Your task — Images aside, the whole listing should be written out word for word.

Exercise material —
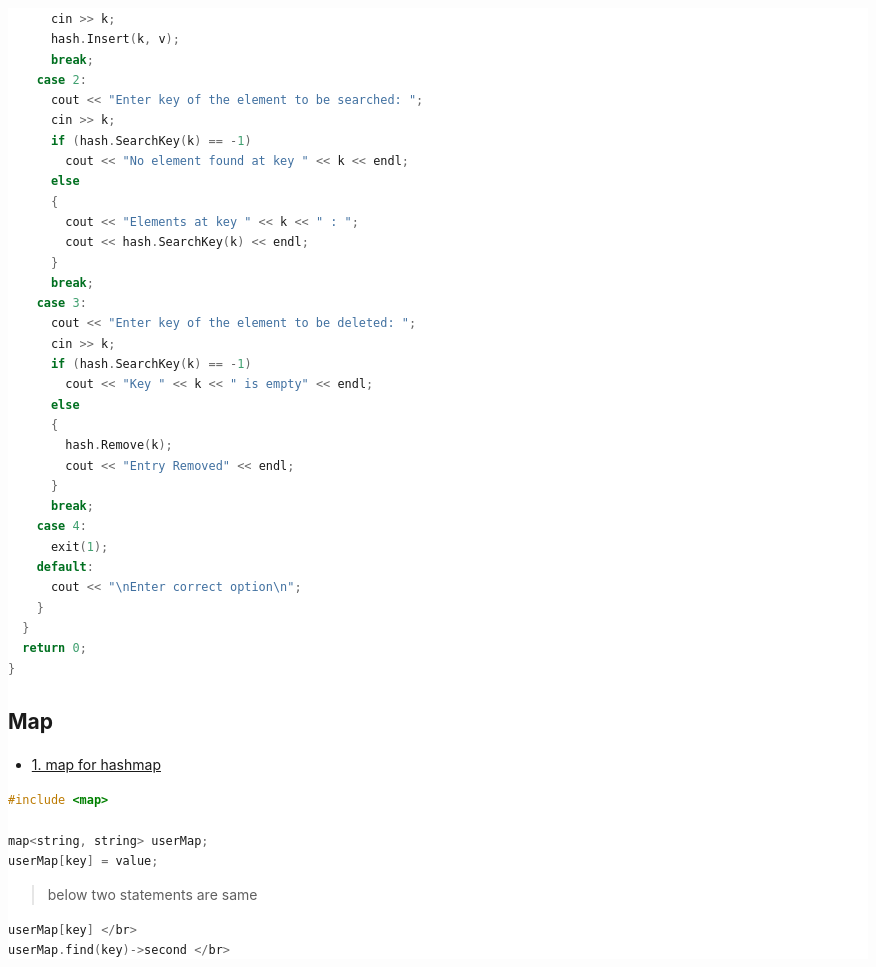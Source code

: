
 ```C++
      cin >> k;
      hash.Insert(k, v);
      break;
    case 2:
      cout << "Enter key of the element to be searched: ";
      cin >> k;
      if (hash.SearchKey(k) == -1)
        cout << "No element found at key " << k << endl;
      else
      {
        cout << "Elements at key " << k << " : ";
        cout << hash.SearchKey(k) << endl;
      }
      break;
    case 3:
      cout << "Enter key of the element to be deleted: ";
      cin >> k;
      if (hash.SearchKey(k) == -1)
        cout << "Key " << k << " is empty" << endl;
      else
      {
        hash.Remove(k);
        cout << "Entry Removed" << endl;
      }
      break;
    case 4:
      exit(1);
    default:
      cout << "\nEnter correct option\n";
    }
  }
  return 0;
}
```

## Map

- [1. map for hashmap](practice_coding_test/kakao2018/openChat/README.md)

```C++
#include <map>

map<string, string> userMap;
userMap[key] = value;
```

> below two statements are same

```C++
userMap[key] </br>
userMap.find(key)->second </br>
```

Finished exercise —
Source code

:
 ```C++
      cin >> k;
      hash.Insert(k, v);
      break;
    case 2:
      cout << "Enter key of the element to be searched: ";
      cin >> k;
      if (hash.SearchKey(k) == -1)
        cout << "No element found at key " << k << endl;
      else
      {
        cout << "Elements at key " << k << " : ";
        cout << hash.SearchKey(k) << endl;
      }
      break;
    case 3:
      cout << "Enter key of the element to be deleted: ";
      cin >> k;
      if (hash.SearchKey(k) == -1)
        cout << "Key " << k << " is empty" << endl;
      else
      {
        hash.Remove(k);
        cout << "Entry Removed" << endl;
      }
      break;
    case 4:
      exit(1);
    default:
      cout << "\nEnter correct option\n";
    }
  }
  return 0;
}
```

## Map

- [1. map for hashmap](practice_coding_test/kakao2018/openChat/README.md)

```C++
#include <map>

map<string, string> userMap;
userMap[key] = value;
```

> below two statements are same

```C++
userMap[key] </br>
userMap.find(key)->second </br>
```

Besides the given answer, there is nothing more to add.